Charles R. Goulding and Andressa Bonafé look at how innovation could be enabled by more 3D printing by major furniture producers.
Founded in 1905, furniture maker Herman Miller has over 8 thousand employees worldwide. Its award-winning pieces range from mid-century icons, such as the Eames Lounge Chair, to the gold standard in current ergonomics, the Aeron chair.
With a revenue of US$2.62B in 2021, Herman Miller has numerous brands under its corporate umbrella. Examples include the furniture retailer Design Within Reach, the upscale textiles producer Maharam, and the desktop ergonomics company Colebrook Bosson Saunders. This diverse ensemble has taken Herman Miller’s pioneering designs to offices, schools, homes, and hospitals, helping ensure the necessary flexibility to adapt to our changing times.
In July 2021, Herman Miller completed the acquisition of Knoll, its long-time competitor in the modern design arena. For over 80 years, Knoll has remained true to the Bauhaus design philosophy, creating iconic furniture that complements the architectural space.

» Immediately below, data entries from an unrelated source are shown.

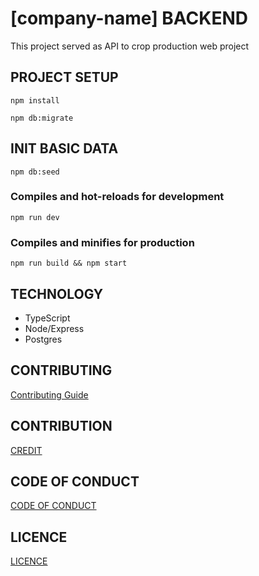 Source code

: 
# [company-name] BACKEND

This project served as API to crop production web project

## PROJECT SETUP

```
npm install
```

```
npm db:migrate
```

## INIT BASIC DATA
```
npm db:seed
```

### Compiles and hot-reloads for development

```
npm run dev
```

### Compiles and minifies for production

```
npm run build && npm start
```

## TECHNOLOGY

- TypeScript
- Node/Express
- Postgres

## CONTRIBUTING

[Contributing Guide](./CONTRIBUTING.md)

## CONTRIBUTION

[CREDIT](./CREDIT.md)

## CODE OF CONDUCT

[CODE OF CONDUCT](./CODE_OF_CONDUCT.md)

## LICENCE

[LICENCE](./LICENCE.md)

With numerous pieces featured in the permanent design collection of the Museum of Modern Art (MoMA) in New York City, Knoll advances the work of celebrated designers and architects who create ground-breaking furniture, textiles, and accessories.
With over 3,500 employees and a presence across 50 countries, Knoll operates four manufacturing sites in North America and two in Italy. Despite its worldwide reach, the company’s focus on office furnishings and system sales has made it particularly vulnerable to the decline in demand caused by the Covid-19 pandemic. In 2021, Knoll reported revenue of US$1.27B, in its second year of consecutive decline.
Both Knoll and Herman Miller are now in a much better position to face the challenges of our changing times and lean into the emerging new paradigms of life and work. The US$1.8B merger created an indisputable leader in modern design, with combined strengths and a broader portfolio. Present in over 100 countries, the newly formed MillerKnoll comprises 19 brands, 64 showrooms worldwide, and over 50 physical retail locations.
Some members of the design community worry that the union, and consequent rethinking of a decades-long competition, will hamper the companies’ drive to innovate. However, their commitment to ground-breaking design says otherwise. In fact, recent examples of 3D printing applications point to a promising future.
3D Printing in the Furniture Industry
The benefits of incorporating additive manufacturing into furniture production include reducing exposure to supply chain constraints, drastically cutting down on carbon footprints, and tapping into limitless design flexibility.
In 2016, Herman Miller partnered with SYS Systems to reduce their development time and improve their prototyping process. Since the installation of the Stratasys Fortus 400mc Production Series 3D printer, the R&D workshop considerably reduced the time needed for prototyping and production. Instead of waiting 5-10 days for outsourced 3D printed parts, components can be produced in-house, overnight.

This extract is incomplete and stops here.